Okay, so yes, the Bonhommes are definitely different, but to share too much about
those differences would spoil a great many of the magical moments of this tall tale (as Craven himself described the film during his après screening discussion). For me, the movie’s real magic is in its’ willingness to let the viewer construe many of the conclusions to be had for themselves, rather than have Craven spoon feed them to the audience as so many mainstream directors are dictated to do by “the suits” in the big studios’ executive offices, where the general consensus is that no movie-goer can think or understand any concept that has not been thoroughly dissected on “Sesame Street.” Craven obviously respects his audience and believes that their interpretations of his images are theirs for the interpreting.
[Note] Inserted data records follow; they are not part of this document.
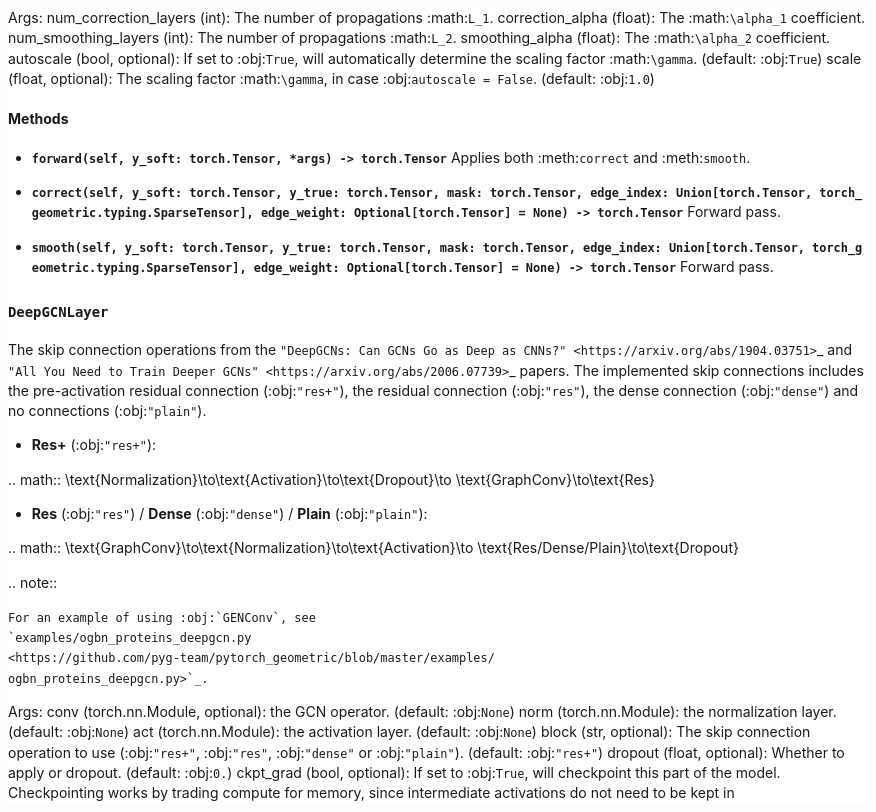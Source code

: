 Args:
    num_correction_layers (int): The number of propagations :math:`L_1`.
    correction_alpha (float): The :math:`\alpha_1` coefficient.
    num_smoothing_layers (int): The number of propagations :math:`L_2`.
    smoothing_alpha (float): The :math:`\alpha_2` coefficient.
    autoscale (bool, optional): If set to :obj:`True`, will automatically
        determine the scaling factor :math:`\gamma`. (default: :obj:`True`)
    scale (float, optional): The scaling factor :math:`\gamma`, in case
        :obj:`autoscale = False`. (default: :obj:`1.0`)

#### Methods

- **`forward(self, y_soft: torch.Tensor, *args) -> torch.Tensor`**
  Applies both :meth:`correct` and :meth:`smooth`.

- **`correct(self, y_soft: torch.Tensor, y_true: torch.Tensor, mask: torch.Tensor, edge_index: Union[torch.Tensor, torch_geometric.typing.SparseTensor], edge_weight: Optional[torch.Tensor] = None) -> torch.Tensor`**
  Forward pass.

- **`smooth(self, y_soft: torch.Tensor, y_true: torch.Tensor, mask: torch.Tensor, edge_index: Union[torch.Tensor, torch_geometric.typing.SparseTensor], edge_weight: Optional[torch.Tensor] = None) -> torch.Tensor`**
  Forward pass.

### `DeepGCNLayer`

The skip connection operations from the
`"DeepGCNs: Can GCNs Go as Deep as CNNs?"
<https://arxiv.org/abs/1904.03751>`_ and `"All You Need to Train Deeper
GCNs" <https://arxiv.org/abs/2006.07739>`_ papers.
The implemented skip connections includes the pre-activation residual
connection (:obj:`"res+"`), the residual connection (:obj:`"res"`),
the dense connection (:obj:`"dense"`) and no connections (:obj:`"plain"`).

* **Res+** (:obj:`"res+"`):

.. math::
    \text{Normalization}\to\text{Activation}\to\text{Dropout}\to
    \text{GraphConv}\to\text{Res}

* **Res** (:obj:`"res"`) / **Dense** (:obj:`"dense"`) / **Plain**
  (:obj:`"plain"`):

.. math::
    \text{GraphConv}\to\text{Normalization}\to\text{Activation}\to
    \text{Res/Dense/Plain}\to\text{Dropout}

.. note::

    For an example of using :obj:`GENConv`, see
    `examples/ogbn_proteins_deepgcn.py
    <https://github.com/pyg-team/pytorch_geometric/blob/master/examples/
    ogbn_proteins_deepgcn.py>`_.

Args:
    conv (torch.nn.Module, optional): the GCN operator.
        (default: :obj:`None`)
    norm (torch.nn.Module): the normalization layer. (default: :obj:`None`)
    act (torch.nn.Module): the activation layer. (default: :obj:`None`)
    block (str, optional): The skip connection operation to use
        (:obj:`"res+"`, :obj:`"res"`, :obj:`"dense"` or :obj:`"plain"`).
        (default: :obj:`"res+"`)
    dropout (float, optional): Whether to apply or dropout.
        (default: :obj:`0.`)
    ckpt_grad (bool, optional): If set to :obj:`True`, will checkpoint this
        part of the model. Checkpointing works by trading compute for
        memory, since intermediate activations do not need to be kept in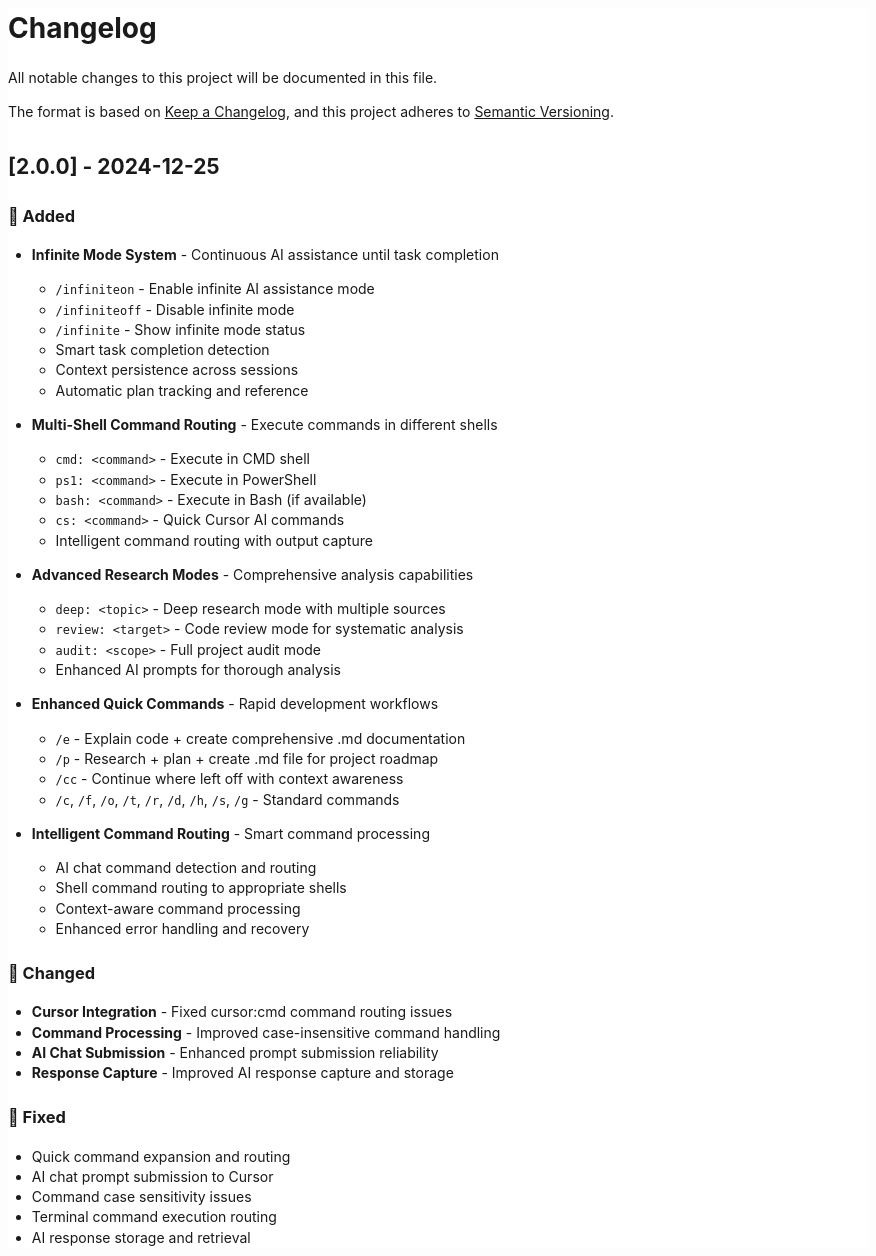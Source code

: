 # Changelog

All notable changes to this project will be documented in this file.

The format is based on [Keep a Changelog](https://keepachangelog.com/en/1.0.0/),
and this project adheres to [Semantic Versioning](https://semver.org/spec/v2.0.0.html).

## [2.0.0] - 2024-12-25

### 🚀 Added
- **Infinite Mode System** - Continuous AI assistance until task completion
  - `/infiniteon` - Enable infinite AI assistance mode
  - `/infiniteoff` - Disable infinite mode
  - `/infinite` - Show infinite mode status
  - Smart task completion detection
  - Context persistence across sessions
  - Automatic plan tracking and reference

- **Multi-Shell Command Routing** - Execute commands in different shells
  - `cmd: <command>` - Execute in CMD shell
  - `ps1: <command>` - Execute in PowerShell
  - `bash: <command>` - Execute in Bash (if available)
  - `cs: <command>` - Quick Cursor AI commands
  - Intelligent command routing with output capture

- **Advanced Research Modes** - Comprehensive analysis capabilities
  - `deep: <topic>` - Deep research mode with multiple sources
  - `review: <target>` - Code review mode for systematic analysis
  - `audit: <scope>` - Full project audit mode
  - Enhanced AI prompts for thorough analysis

- **Enhanced Quick Commands** - Rapid development workflows
  - `/e` - Explain code + create comprehensive .md documentation
  - `/p` - Research + plan + create .md file for project roadmap
  - `/cc` - Continue where left off with context awareness
  - `/c`, `/f`, `/o`, `/t`, `/r`, `/d`, `/h`, `/s`, `/g` - Standard commands

- **Intelligent Command Routing** - Smart command processing
  - AI chat command detection and routing
  - Shell command routing to appropriate shells
  - Context-aware command processing
  - Enhanced error handling and recovery

### 🔧 Changed
- **Cursor Integration** - Fixed cursor:cmd command routing issues
- **Command Processing** - Improved case-insensitive command handling
- **AI Chat Submission** - Enhanced prompt submission reliability
- **Response Capture** - Improved AI response capture and storage

### 🐛 Fixed
- Quick command expansion and routing
- AI chat prompt submission to Cursor
- Command case sensitivity issues
- Terminal command execution routing
- AI response storage and retrieval
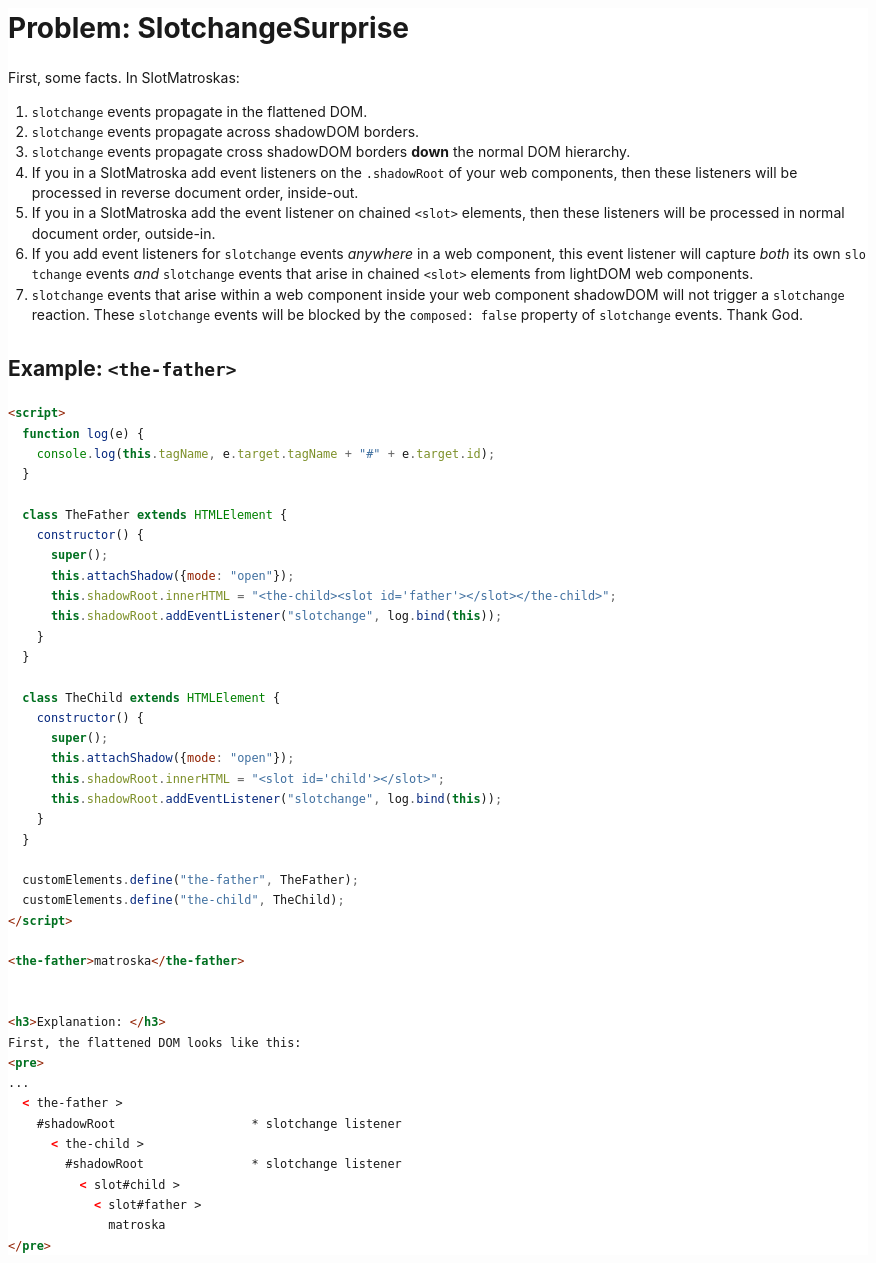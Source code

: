 # Problem: SlotchangeSurprise

First, some facts. In SlotMatroskas:

1. `slotchange` events propagate in the flattened DOM.
2. `slotchange` events propagate across shadowDOM borders.
3. `slotchange` events propagate cross shadowDOM borders **down** the normal DOM hierarchy.
4. If you in a SlotMatroska add event listeners on the `.shadowRoot` of your web components, 
   then these listeners will be processed in reverse document order, inside-out.
5. If you in a SlotMatroska add the event listener on chained `<slot>` elements, 
   then these listeners will be processed in normal document order, outside-in.
6. If you add event listeners for `slotchange` events *anywhere* in a web component, 
   this event listener will capture *both* its own `slotchange` events *and* 
   `slotchange` events that arise in chained `<slot>` elements from lightDOM web components. 
7. `slotchange` events that arise within a web component inside your web component shadowDOM
   will not trigger a `slotchange` reaction. These `slotchange` events will be blocked by the
   `composed: false` property of `slotchange` events. Thank God.
   
## Example: `<the-father>`

```html
<script>
  function log(e) {
    console.log(this.tagName, e.target.tagName + "#" + e.target.id);
  }

  class TheFather extends HTMLElement {
    constructor() {
      super();
      this.attachShadow({mode: "open"});
      this.shadowRoot.innerHTML = "<the-child><slot id='father'></slot></the-child>";
      this.shadowRoot.addEventListener("slotchange", log.bind(this));
    }
  }

  class TheChild extends HTMLElement {
    constructor() {
      super();
      this.attachShadow({mode: "open"});
      this.shadowRoot.innerHTML = "<slot id='child'></slot>";
      this.shadowRoot.addEventListener("slotchange", log.bind(this));
    }
  }

  customElements.define("the-father", TheFather);
  customElements.define("the-child", TheChild);
</script>

<the-father>matroska</the-father>


<h3>Explanation: </h3>
First, the flattened DOM looks like this:
<pre>
...
  < the-father >
    #shadowRoot                   * slotchange listener
      < the-child >
        #shadowRoot               * slotchange listener
          < slot#child >
            < slot#father >
              matroska
</pre>
```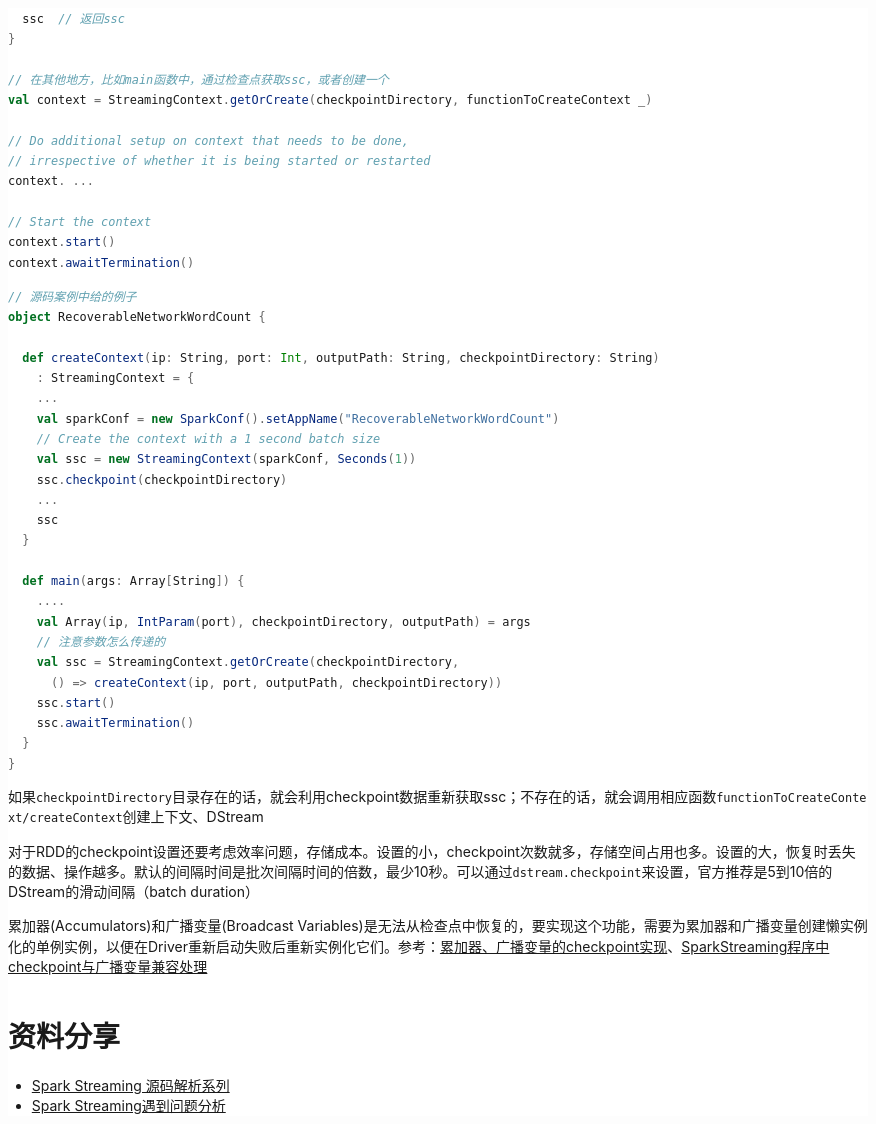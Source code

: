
 ```scala
  ssc  // 返回ssc
}

// 在其他地方，比如main函数中，通过检查点获取ssc，或者创建一个
val context = StreamingContext.getOrCreate(checkpointDirectory, functionToCreateContext _)

// Do additional setup on context that needs to be done,
// irrespective of whether it is being started or restarted
context. ...

// Start the context
context.start()
context.awaitTermination()
```

```scala
// 源码案例中给的例子
object RecoverableNetworkWordCount {

  def createContext(ip: String, port: Int, outputPath: String, checkpointDirectory: String)
    : StreamingContext = {
    ...
    val sparkConf = new SparkConf().setAppName("RecoverableNetworkWordCount")
    // Create the context with a 1 second batch size
    val ssc = new StreamingContext(sparkConf, Seconds(1))
    ssc.checkpoint(checkpointDirectory)
    ...
    ssc
  }

  def main(args: Array[String]) {
    ....
    val Array(ip, IntParam(port), checkpointDirectory, outputPath) = args
    // 注意参数怎么传递的
    val ssc = StreamingContext.getOrCreate(checkpointDirectory,
      () => createContext(ip, port, outputPath, checkpointDirectory))
    ssc.start()
    ssc.awaitTermination()
  }
}
```
如果`checkpointDirectory`目录存在的话，就会利用checkpoint数据重新获取ssc；不存在的话，就会调用相应函数`functionToCreateContext/createContext`创建上下文、DStream

对于RDD的checkpoint设置还要考虑效率问题，存储成本。设置的小，checkpoint次数就多，存储空间占用也多。设置的大，恢复时丢失的数据、操作越多。默认的间隔时间是批次间隔时间的倍数，最少10秒。可以通过`dstream.checkpoint`来设置，官方推荐是5到10倍的DStream的滑动间隔（batch duration）

累加器(Accumulators)和广播变量(Broadcast Variables)是无法从检查点中恢复的，要实现这个功能，需要为累加器和广播变量创建懒实例化的单例实例，以便在Driver重新启动失败后重新实例化它们。参考：[累加器、广播变量的checkpoint实现](https://spark.apache.org/docs/2.4.0/streaming-programming-guide.html#accumulators-broadcast-variables-and-checkpoints)、[SparkStreaming程序中checkpoint与广播变量兼容处理](http://ileaf.tech/bigdata/2018/04/04/SparkStreaming%E7%A8%8B%E5%BA%8F%E4%B8%ADcheckpoint%E4%B8%8E%E5%B9%BF%E6%92%AD%E5%8F%98%E9%87%8F%E5%85%BC%E5%AE%B9%E5%A4%84%E7%90%86/)

# 资料分享
- [Spark Streaming 源码解析系列](https://github.com/lw-lin/CoolplaySpark/tree/master/Spark%20Streaming%20%E6%BA%90%E7%A0%81%E8%A7%A3%E6%9E%90%E7%B3%BB%E5%88%97)
- [Spark Streaming遇到问题分析](https://segmentfault.com/a/1190000010220294)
He seemed to almost relish hearing of these theories in the open discussion forum on the night of the screening, encouraging people to let their imaginations take them where they will.

In a world where movies routinely cost anywhere between $50 - $200 million these days, it is nearly impossible to envision how a picture with a $1.5 million budget could come close to looking like anything more than a glorified home movie. When it
first played for one night only last Spring at the Essex Cinemas I bowed out of manager Dale Chapman’s invitation to attend because, frankly, I thought it would most likely be some grainy abomination like those first movies made by Baltimore’s “King of Bad Taste” John Waters back in the 1980s, before he went ‘Hollywood’ with his bigger budgeted successes like Hairspray and Serial Mom. Well, I could not have been more wrong. Miraculously, Craven has created a lush and stunningly beautiful valentine to his own rural Vermont and to a way of life full of extended family, along with its’ traditions, folk-tales, music, and caring. This movie, as Quebec Bill says about his adventure on the road with his son, is “spectacular.”

I can’t think of a film I’ve seen in a very long time that deserves a wide release and a
chance for audiences everywhere to get a chance to enjoy something this special. Fortunately for you, we have that opportunity now before the rest of the world, and it’s as close as the Essex Cinemas.